Time based effects with Sine bank + Iterator setup

BLAIR
BLAIR Member Posts: 48 Member
edited October 22 in Building With Reaktor

Hey there guys!

I have this setup for a sine bank with 512 partials. I would like to now make the pitch of all even harmonics move back and forth ever so slightly, they could be modulated by a sine wave.

I don't know how to do this at the moment, as the iterator only updates each partial once per note press, but for what I want, I guess each partial would need to be constantly updating and applying to the sine bank all the time. Is there a CPU friendly way to achieve this?

I heard it can help to trigger apply to the sine bank when values change, so if a previous value stays the same after a new iteration event is triggered, the sine bank does not hit apply. Is this true?

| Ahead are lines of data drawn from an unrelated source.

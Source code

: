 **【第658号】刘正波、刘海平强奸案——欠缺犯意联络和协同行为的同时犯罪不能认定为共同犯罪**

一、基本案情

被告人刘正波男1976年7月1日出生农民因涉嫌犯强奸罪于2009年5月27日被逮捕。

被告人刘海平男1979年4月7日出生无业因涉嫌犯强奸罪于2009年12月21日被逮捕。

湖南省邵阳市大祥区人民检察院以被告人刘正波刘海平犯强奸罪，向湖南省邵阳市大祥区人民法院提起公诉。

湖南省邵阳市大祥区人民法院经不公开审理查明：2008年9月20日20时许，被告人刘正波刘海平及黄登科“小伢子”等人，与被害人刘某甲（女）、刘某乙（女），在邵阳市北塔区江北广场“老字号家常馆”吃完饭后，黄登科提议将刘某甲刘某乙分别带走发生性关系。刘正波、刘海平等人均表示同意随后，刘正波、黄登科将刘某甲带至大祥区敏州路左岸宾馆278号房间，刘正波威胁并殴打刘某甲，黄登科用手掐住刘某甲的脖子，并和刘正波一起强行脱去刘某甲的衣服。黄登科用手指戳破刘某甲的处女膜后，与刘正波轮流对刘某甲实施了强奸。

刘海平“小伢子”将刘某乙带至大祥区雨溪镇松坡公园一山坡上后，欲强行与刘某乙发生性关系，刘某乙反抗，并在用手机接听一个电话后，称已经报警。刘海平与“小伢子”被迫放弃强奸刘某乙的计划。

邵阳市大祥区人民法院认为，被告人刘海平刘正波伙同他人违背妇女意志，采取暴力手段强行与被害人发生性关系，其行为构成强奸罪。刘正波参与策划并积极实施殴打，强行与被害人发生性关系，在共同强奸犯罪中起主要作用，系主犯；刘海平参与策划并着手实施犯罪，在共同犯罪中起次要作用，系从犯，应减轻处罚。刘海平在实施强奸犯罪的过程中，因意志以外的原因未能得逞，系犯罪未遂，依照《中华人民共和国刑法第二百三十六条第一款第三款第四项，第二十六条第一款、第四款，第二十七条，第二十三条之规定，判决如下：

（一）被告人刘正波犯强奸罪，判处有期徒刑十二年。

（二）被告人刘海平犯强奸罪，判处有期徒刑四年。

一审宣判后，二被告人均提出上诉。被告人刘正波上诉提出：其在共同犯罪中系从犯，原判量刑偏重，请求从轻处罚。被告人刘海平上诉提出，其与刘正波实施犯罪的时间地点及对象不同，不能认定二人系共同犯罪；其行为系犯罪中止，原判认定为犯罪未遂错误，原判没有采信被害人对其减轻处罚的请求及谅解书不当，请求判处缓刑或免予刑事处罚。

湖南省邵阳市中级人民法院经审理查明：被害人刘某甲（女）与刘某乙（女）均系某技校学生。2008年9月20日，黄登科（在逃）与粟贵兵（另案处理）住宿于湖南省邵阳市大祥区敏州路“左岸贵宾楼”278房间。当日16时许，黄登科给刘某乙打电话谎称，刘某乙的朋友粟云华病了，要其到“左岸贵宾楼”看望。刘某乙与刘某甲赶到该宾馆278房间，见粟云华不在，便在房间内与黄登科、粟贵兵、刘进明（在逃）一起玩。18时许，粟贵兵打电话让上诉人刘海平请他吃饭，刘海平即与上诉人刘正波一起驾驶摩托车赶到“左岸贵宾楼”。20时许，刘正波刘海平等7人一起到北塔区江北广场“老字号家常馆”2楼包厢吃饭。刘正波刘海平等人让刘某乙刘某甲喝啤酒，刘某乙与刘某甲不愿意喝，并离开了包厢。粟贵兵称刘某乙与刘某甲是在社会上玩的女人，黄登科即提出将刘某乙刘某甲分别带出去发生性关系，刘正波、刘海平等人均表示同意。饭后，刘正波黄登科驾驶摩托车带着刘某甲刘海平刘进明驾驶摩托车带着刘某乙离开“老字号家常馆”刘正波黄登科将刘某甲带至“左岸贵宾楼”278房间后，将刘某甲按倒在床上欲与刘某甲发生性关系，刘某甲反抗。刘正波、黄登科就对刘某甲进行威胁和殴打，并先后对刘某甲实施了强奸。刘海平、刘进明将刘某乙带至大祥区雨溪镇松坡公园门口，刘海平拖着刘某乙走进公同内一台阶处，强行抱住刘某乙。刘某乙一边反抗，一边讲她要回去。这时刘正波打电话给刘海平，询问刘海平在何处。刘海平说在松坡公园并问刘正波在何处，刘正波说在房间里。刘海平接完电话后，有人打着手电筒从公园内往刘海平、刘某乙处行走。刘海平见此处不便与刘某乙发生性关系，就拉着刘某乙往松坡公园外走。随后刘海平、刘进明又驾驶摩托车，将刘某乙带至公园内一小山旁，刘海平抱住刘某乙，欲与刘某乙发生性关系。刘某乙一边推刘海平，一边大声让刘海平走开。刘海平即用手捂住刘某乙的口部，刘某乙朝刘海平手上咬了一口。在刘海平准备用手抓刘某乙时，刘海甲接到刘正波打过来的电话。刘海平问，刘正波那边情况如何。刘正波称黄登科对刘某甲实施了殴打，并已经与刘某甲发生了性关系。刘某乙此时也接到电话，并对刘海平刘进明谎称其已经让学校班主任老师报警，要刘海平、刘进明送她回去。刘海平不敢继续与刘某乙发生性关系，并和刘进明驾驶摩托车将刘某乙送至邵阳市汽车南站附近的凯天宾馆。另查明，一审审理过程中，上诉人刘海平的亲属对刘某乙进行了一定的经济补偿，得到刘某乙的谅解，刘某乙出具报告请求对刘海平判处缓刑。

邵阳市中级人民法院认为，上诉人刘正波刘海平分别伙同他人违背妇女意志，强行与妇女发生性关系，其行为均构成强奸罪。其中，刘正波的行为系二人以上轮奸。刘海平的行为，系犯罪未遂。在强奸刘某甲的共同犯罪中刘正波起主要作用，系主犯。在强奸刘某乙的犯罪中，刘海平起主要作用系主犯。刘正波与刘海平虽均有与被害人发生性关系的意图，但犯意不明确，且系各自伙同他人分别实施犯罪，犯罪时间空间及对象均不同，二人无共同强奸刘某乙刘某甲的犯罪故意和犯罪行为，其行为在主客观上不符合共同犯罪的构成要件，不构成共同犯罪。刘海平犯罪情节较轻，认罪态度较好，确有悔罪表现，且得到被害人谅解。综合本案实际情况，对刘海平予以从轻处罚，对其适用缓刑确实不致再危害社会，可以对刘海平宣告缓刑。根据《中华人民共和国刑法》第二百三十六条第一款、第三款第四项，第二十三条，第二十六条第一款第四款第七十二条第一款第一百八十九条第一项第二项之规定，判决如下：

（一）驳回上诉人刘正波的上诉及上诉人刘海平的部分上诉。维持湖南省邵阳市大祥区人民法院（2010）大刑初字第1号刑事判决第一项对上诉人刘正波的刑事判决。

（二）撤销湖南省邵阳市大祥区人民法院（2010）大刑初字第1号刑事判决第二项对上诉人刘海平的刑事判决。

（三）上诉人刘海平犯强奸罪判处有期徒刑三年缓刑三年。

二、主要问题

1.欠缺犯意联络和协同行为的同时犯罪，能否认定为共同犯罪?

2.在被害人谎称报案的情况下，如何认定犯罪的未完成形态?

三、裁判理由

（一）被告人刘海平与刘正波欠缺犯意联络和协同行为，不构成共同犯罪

Here is the setup. I also attached the .ens link through Google Drive


Comments

  • Studiowaves
    Studiowaves Member Posts: 640 Advisor

    I think Chet S was trying some additive synthesis and had to bail on his project from excessive CPU. 512 partials is not cpu friendly. have fun.

  • Chet Singer
    Chet Singer Member Posts: 73 Advisor

    I experimented with using a sine bank for additive synthesis. The amplitude envelopes were derived from FFT data from audio samples. It worked. I experimented with up to 400 partials.

    You might be able to do what I did. I clocked the iterator constantly at 1 kHz and set the Sine Bank to interpolate 1000 times a second. Then, the Sine Bank itself will take care of smoothing the inputs for you.

    To do what I did you'll need a core cell clocked by the iterator, and logic within the cell to identify the even harmonics and apply vibrato to them. I think it can work, but you'll have to be efficient about it.

    An easier alternative might be to use two sine banks, one for the even harmonics and the other for the odd, and just apply vibrato to one of them.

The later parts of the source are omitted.